### About this exercise:
The response should contain only those lines of the entries below that include the string "project".

Stored data:
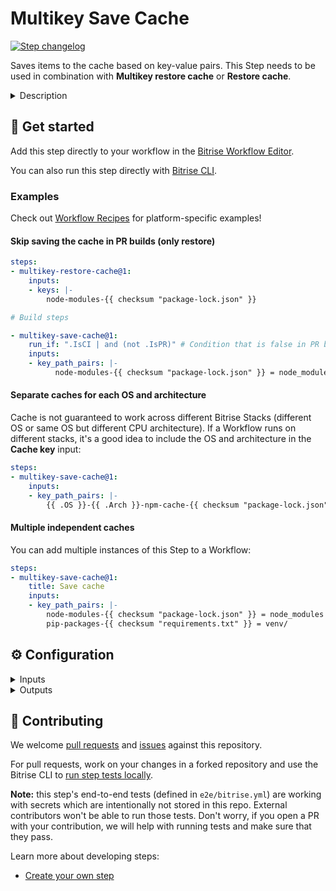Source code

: # Multikey Save Cache

[![Step changelog](https://shields.io/github/v/release/bitrise-steplib/bitrise-step-multikey-save-cache?include_prereleases&label=changelog&color=blueviolet)](https://github.com/bitrise-steplib/bitrise-step-multikey-save-cache/releases)

Saves items to the cache based on key-value pairs. This Step needs to be used in combination with **Multikey restore cache** or **Restore cache**.

<details>
<summary>Description</summary>

Saves items to the cache based on an input in the form of:
```
OPTIONAL_UNIQUNESS_PREFIX KEY1 = PATH1, PATH2, ...
OPTIONAL_UNIQUNESS_PREFIX KEY2 = PATH3, ...
```
where `OPTIONAL_UNIQUNESS_PREFIX` is `[u]` and means that the key in the given line is unique (see **Restore Cache**).
The number of keys and paths for each are limited to a number of 10. The maximum length of a key is 512 characters (longer keys get truncated). Commas (`,`) and equal signs (`=`) are not allowed in keys neither in paths.
See templates that can be used in the keys below. The path list is a list of files and folders to include in the cache, separated by a comma (`,`). Each path can contain wildcards (`*` and `**`) that are evaluated at runtime.

Example (somewhat artificial):
```
[u] multikey_0 = e2e/tmp/multikey_0.txt
[u] multikey_1 = e2e/tmp/multikey_1_0.txt, e2e/tmp/multikey_1_1.txt
[u]multikey_2=e2e/tmp/multikey_2_0.txt,e2e/tmp/multikey_2_1.txt
multikey_3 = e2e/tmp/multikey_3.txt
multikey_4 = e2e/tmp/multikey_4_0.txt, e2e/tmp/multikey_4_1.txt
multikey_5=e2e/tmp/multikey_5_0.txt,e2e/tmp/multikey_5_1.txt
```

This Step needs to be used in combination with **Multikey restore cache** or **Restore cache**.

#### About key-based caching

Key-based caching is a concept where cache archives are saved and restored using a unique cache key. One Bitrise project can have multiple cache archives stored simultaneously, and the **Restore cache** step downloads a cache archive associated with the key provided as a Step input. The **Save cache** step is responsible for uploading the cache archive with an exact key.

Caches can become outdated across builds when something changes in the project (for example, a dependency gets upgraded to a new version). In this case, a new (unique) cache key is needed to save the new cache contents. This is possible if the cache key is dynamic and changes based on the project state (for example, a checksum of the dependency lockfile is part of the cache key). If you use the same dynamic cache key when restoring the cache, the Step will download the most relevant cache archive available.

Key-based caching is platform-agnostic and can be used to cache anything by carefully selecting the cache key and the files/folders to include in the cache.

#### Templates

The Step requires a string key to use when uploading a cache archive. In order to always download the most relevant cache archive for each build, the cache key input can contain template elements. The **Multikey restore cache** step evaluates the key template at runtime and the final key value can change based on the build environment or files in the repo. Similarly, the **Multikey save cache** Step also uses templates to compute a unique cache key when uploading a cache archive.

The following variables are supported in the **Cache key** input:

- `cache-key-{{ .Branch }}`: Current git branch the build runs on
- `cache-key-{{ .CommitHash }}`: SHA-256 hash of the git commit the build runs on
- `cache-key-{{ .Workflow }}`: Current Bitrise workflow name (eg. `primary`)
- `{{ .Arch }}-cache-key`: Current CPU architecture (`amd64` or `arm64`)
- `{{ .OS }}-cache-key`: Current operating system (`linux` or `darwin`)

Functions available in a template:

`checksum`: This function takes one or more file paths and computes the SHA256 [checksum](https://en.wikipedia.org/wiki/Checksum) of the file contents. This is useful for creating unique cache keys based on files that describe content to cache.

Examples of using `checksum`:
- `cache-key-{{ checksum "package-lock.json" }}`
- `cache-key-{{ checksum "**/Package.resolved" }}`
- `cache-key-{{ checksum "**/*.gradle*" "gradle.properties" }}`

`getenv`: This function returns the value of an environment variable or an empty string if the variable is not defined.

Examples of `getenv`:
- `cache-key-{{ getenv "PR" }}`
- `cache-key-{{ getenv "BITRISEIO_PIPELINE_ID" }}`

#### Key matching

The most straightforward use case is when both the **Multikey save cache** and **Multikey restore cache** steps use the same exact key to transfer cache between builds. Stored cache archives are scoped to the Bitrise project. Builds can restore caches saved by any previous Workflow run on any Bitrise Stack.

Unlike this Step, the **Multikey restore cache** Step can define multiple keys as fallbacks when there is no match for the first cache key. See the docs of the [**Multikey restore cache** step](https://github.com/bitrise-steplib/bitrise-step-multikey-restore-cache/) for more details.

#### Skip saving the cache

The Step can decide to skip saving a new cache entry to avoid unnecessary work. This happens when there is a previously restored cache in the same workflow and the new cache would have the same contents as the one restored. Make sure to use unique cache keys with a checksum, and enable the **Unique cache key** input for the most optimal execution.

#### Related steps

- [Save Cache](https://github.com/bitrise-steplib/bitrise-step-save-cache/)
- [Restore Cache](https://github.com/bitrise-steplib/bitrise-step-restore-cache/)
- [Multikey Restore Cache](https://github.com/bitrise-steplib/bitrise-step-multikey-restore-cache/)

</details>

## 🧩 Get started

Add this step directly to your workflow in the [Bitrise Workflow Editor](https://devcenter.bitrise.io/en/steps-and-workflows/introduction-to-steps/adding-steps-to-a-workflow.html).

You can also run this step directly with [Bitrise CLI](https://github.com/bitrise-io/bitrise).

### Examples

Check out [Workflow Recipes](https://github.com/bitrise-io/workflow-recipes?tab=readme-ov-file#-caching) for platform-specific examples!

#### Skip saving the cache in PR builds (only restore)

```yaml
steps:
- multikey-restore-cache@1:
    inputs:
    - keys: |-
        node-modules-{{ checksum "package-lock.json" }}

# Build steps

- multikey-save-cache@1:
    run_if: ".IsCI | and (not .IsPR)" # Condition that is false in PR builds
    inputs:
    - key_path_pairs: |-
          node-modules-{{ checksum "package-lock.json" }} = node_modules
```

#### Separate caches for each OS and architecture

Cache is not guaranteed to work across different Bitrise Stacks (different OS or same OS but different CPU architecture). If a Workflow runs on different stacks, it's a good idea to include the OS and architecture in the **Cache key** input:

```yaml
steps:
- multikey-save-cache@1:
    inputs:
    - key_path_pairs: |-
        {{ .OS }}-{{ .Arch }}-npm-cache-{{ checksum "package-lock.json" }} = node_modules
```

#### Multiple independent caches

You can add multiple instances of this Step to a Workflow:

```yaml
steps:
- multikey-save-cache@1:
    title: Save cache
    inputs:
    - key_path_pairs: |-
        node-modules-{{ checksum "package-lock.json" }} = node_modules
        pip-packages-{{ checksum "requirements.txt" }} = venv/
```


## ⚙️ Configuration

<details>
<summary>Inputs</summary>

| Key | Description | Flags | Default |
| --- | --- | --- | --- |
| `key_path_pairs` | Key - path list pairs used for saving a cache archive. The key supports template elements for creating dynamic cache keys. These dynamic keys change the final key value based on the build environment or files in the repo in order to create new cache archives. See the Step description for more details and examples.  The maximum length of a key is 512 characters (longer keys get truncated). Commas (`,`) are not allowed in keys. The path list is a list of files and folders to include in the cache. Separate each path with a comma (`,`). Each path can contain wildcards (`*` and `**`) that are evaluated at runtime. | required |  |
| `verbose` | Enable logging additional information for troubleshooting | required | `false` |
| `compression_level` | Zstd compression level to control speed / archive size. Set to 1 for fastest option. Valid values are between 1 and 19. Defaults to 3. |  | `3` |
| `custom_tar_args` | Additional arguments to pass to the tar command when creating the cache archive.  The arguments are passed directly to the `tar` command. Use this input to customize the behavior of the tar command when creating the cache archive (these are appended to the default arguments used by the step).  Example: `--format posix` |  |  |
</details>

<details>
<summary>Outputs</summary>
There are no outputs defined in this step
</details>

## 🙋 Contributing

We welcome [pull requests](https://github.com/bitrise-steplib/bitrise-step-multikey-save-cache/pulls) and [issues](https://github.com/bitrise-steplib/bitrise-step-multikey-save-cache/issues) against this repository.

For pull requests, work on your changes in a forked repository and use the Bitrise CLI to [run step tests locally](https://devcenter.bitrise.io/en/bitrise-cli/running-your-first-local-build-with-the-cli.html).

**Note:** this step's end-to-end tests (defined in `e2e/bitrise.yml`) are working with secrets which are intentionally not stored in this repo. External contributors won't be able to run those tests. Don't worry, if you open a PR with your contribution, we will help with running tests and make sure that they pass.


Learn more about developing steps:

- [Create your own step](https://devcenter.bitrise.io/en/steps-and-workflows/developing-your-own-bitrise-step.html)
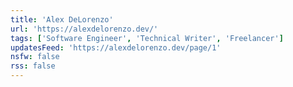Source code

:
 ```yaml
---
title: 'Alex DeLorenzo'
url: 'https://alexdelorenzo.dev/'
tags: ['Software Engineer', 'Technical Writer', 'Freelancer']
updatesFeed: 'https://alexdelorenzo.dev/page/1'
nsfw: false
rss: false
---
```

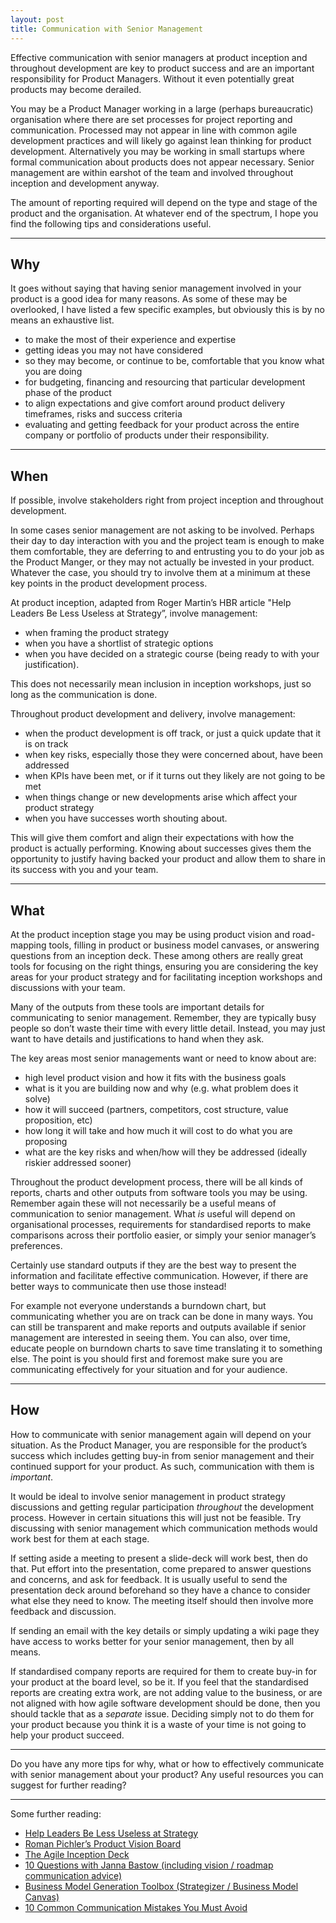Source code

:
 ```yaml
---
layout: post
title: Communication with Senior Management
---
```


Effective communication with senior managers at product inception and throughout development are key to product success and are an important responsibility for Product Managers. Without it even potentially great products may become derailed.

You may be a Product Manager working in a large (perhaps bureaucratic) organisation where there are set processes for project reporting and communication. Processed may not appear in line with common agile development practices and will likely go against lean thinking for product development. Alternatively you may be working in small startups where formal communication about products does not appear necessary. Senior management are within earshot of the team and involved throughout inception and development anyway.

The amount of reporting required will depend on the type and stage of the product and the organisation. At whatever end of the spectrum, I hope you find the following tips and considerations useful.


- - -

## Why

It goes without saying that having senior management involved in your product is a good idea for many reasons. As some of these may be overlooked, I have listed a few specific examples, but obviously this is by no means an exhaustive list.


   * to make the most of their experience and expertise
   * getting ideas you may not have considered
   * so they may become, or continue to be, comfortable that you know what you are doing
   * for budgeting, financing and resourcing that particular development phase of the product
   * to align expectations and give comfort around product delivery timeframes, risks and success criteria
   * evaluating and getting feedback for your product across the entire company or portfolio of products under their responsibility.


- - -

## When

If possible, involve stakeholders right from project inception and throughout development. 
 
In some cases senior management are not asking to be involved. Perhaps their day to day interaction with you and the project team is enough to make them comfortable, they are deferring to and entrusting you to do your job as the Product Manger, or they may not actually be invested in your product. Whatever the case, you should try to involve them at a minimum at these key points in the product development process.

At product inception, adapted from Roger Martin’s HBR article "Help Leaders Be Less Useless at Strategy”, involve management:  

   * when framing the product strategy
   * when you have a shortlist of strategic options
   * when you have decided on a strategic course (being ready to with your justification). 

This does not necessarily mean inclusion in inception workshops, just so long as the communication is done.

Throughout product development and delivery, involve management:

   * when the product development is off track, or just a quick update that it is on track
   * when key risks, especially those they were concerned about, have been addressed
   * when KPIs have been met, or if it turns out they likely are not going to be met
   * when things change or new developments arise which affect your product strategy
   * when you have successes worth shouting about.

This will give them comfort and align their expectations with how the product is actually performing. Knowing about successes gives them the opportunity to justify having backed your product and allow them to share in its success with you and your team.


- - -

## What

At the product inception stage you may be using product vision and road-mapping tools, filling in product or business model canvases, or answering questions from an inception deck. These among others are really great tools for focusing on the right things, ensuring you are considering the key areas for your product strategy and for facilitating inception workshops and discussions with your team.

Many of the outputs from these tools are important details for communicating to senior management. Remember, they are typically busy people so don’t waste their time with every little detail. Instead, you may just want to have details and justifications to hand when they ask.

The key areas most senior managements want or need to know about are:

   * high level product vision and how it fits with the business goals
   * what is it you are building now and why (e.g. what problem does it solve)
   * how it will succeed (partners, competitors, cost structure, value proposition, etc)
   * how long it will take and how much it will cost to do what you are proposing
   * what are the key risks and when/how will they be addressed (ideally riskier addressed sooner)

Throughout the product development process, there will be all kinds of reports, charts and other outputs from software tools you may be using. Remember again these will not necessarily be a useful means of communication to senior management. What _is_ useful will depend on organisational processes, requirements for standardised reports to make comparisons across their portfolio easier, or simply your senior manager’s preferences.

Certainly use standard outputs if they are the best way to present the information and facilitate effective communication. However, if there are better ways to communicate then use those instead!

For example not everyone understands a burndown chart, but communicating whether you are on track can be done in many ways. You can still be transparent and make reports and outputs available if senior management are interested in seeing them. You can also, over time, educate people on burndown charts to save time translating it to something else. The point is you should first and foremost make sure you are communicating effectively for your situation and for your audience.

- - -

## How

How to communicate with senior management again will depend on your situation. As the Product Manager, you are responsible for the product’s success which includes getting buy-in from senior management and their continued support for your product. As such, communication with them is _important_.

It would be ideal to involve senior management in product strategy discussions and getting regular participation _throughout_ the development process. However in certain situations this will just not be feasible. Try discussing with senior management which communication methods would work best for them at each stage.

If setting aside a meeting to present a slide-deck will work best, then do that. Put effort into the presentation, come prepared to answer questions and concerns, and ask for feedback. It is usually useful to send the presentation deck around beforehand so they have a chance to consider what else they need to know. The meeting itself should then involve more feedback and discussion.

If sending an email with the key details or simply updating a wiki page they have access to works better for your senior management, then by all means.

If standardised company reports are required for them to create buy-in for your product at the board level, so be it. If you feel that the standardised reports are creating extra work, are not adding value to the business, or are not aligned with how agile software development should be done, then you should tackle that as a _separate_ issue. Deciding simply not to do them for your product because you think it is a waste of your time is not going to help your product succeed.

- - -

Do you have any more tips for why, what or how to effectively communicate with senior management about your product? Any useful resources you can suggest for further reading?

- - -

Some further reading:

* [Help Leaders Be Less Useless at Strategy](http://blogs.hbr.org/2014/05/help-leaders-be-less-useless-at-strategy/)
* [Roman Pichler’s Product Vision Board](http://www.romanpichler.com/blog/the-product-vision-board/)
* [The Agile Inception Deck](http://agilewarrior.wordpress.com/2010/11/06/the-agile-inception-deck/)
* [10 Questions with Janna Bastow (including vision / roadmap communication advice)](http://techproductmanagement.com/product-mentorship-series-10-questions-with-janna-bastow-co-founder-of-prodpad-and-mind-the-product/)
* [Business Model Generation Toolbox (Strategizer / Business Model Canvas)](http://www.businessmodelgeneration.com/toolbox)
* [10 Common Communication Mistakes You Must Avoid](http://www.inc.com/lolly-daskal/common-communication-mistakes-to-avoid.html)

### Solution to the problem:
Key-based caching is a concept where cache archives are saved and restored using a unique cache key. One Bitrise project can have multiple cache archives stored simultaneously, and the **Restore cache** step downloads a cache archive associated with the key provided as a Step input. The **Save cache** step is responsible for uploading the cache archive with an exact key.
Caches can become outdated across builds when something changes in the project (for example, a dependency gets upgraded to a new version). In this case, a new (unique) cache key is needed to save the new cache contents. This is possible if the cache key is dynamic and changes based on the project state (for example, a checksum of the dependency lockfile is part of the cache key). If you use the same dynamic cache key when restoring the cache, the Step will download the most relevant cache archive available.
The most straightforward use case is when both the **Multikey save cache** and **Multikey restore cache** steps use the same exact key to transfer cache between builds. Stored cache archives are scoped to the Bitrise project. Builds can restore caches saved by any previous Workflow run on any Bitrise Stack.
You may be a Product Manager working in a large (perhaps bureaucratic) organisation where there are set processes for project reporting and communication. Processed may not appear in line with common agile development practices and will likely go against lean thinking for product development. Alternatively you may be working in small startups where formal communication about products does not appear necessary. Senior management are within earshot of the team and involved throughout inception and development anyway.
If possible, involve stakeholders right from project inception and throughout development. 
In some cases senior management are not asking to be involved. Perhaps their day to day interaction with you and the project team is enough to make them comfortable, they are deferring to and entrusting you to do your job as the Product Manger, or they may not actually be invested in your product. Whatever the case, you should try to involve them at a minimum at these key points in the product development process.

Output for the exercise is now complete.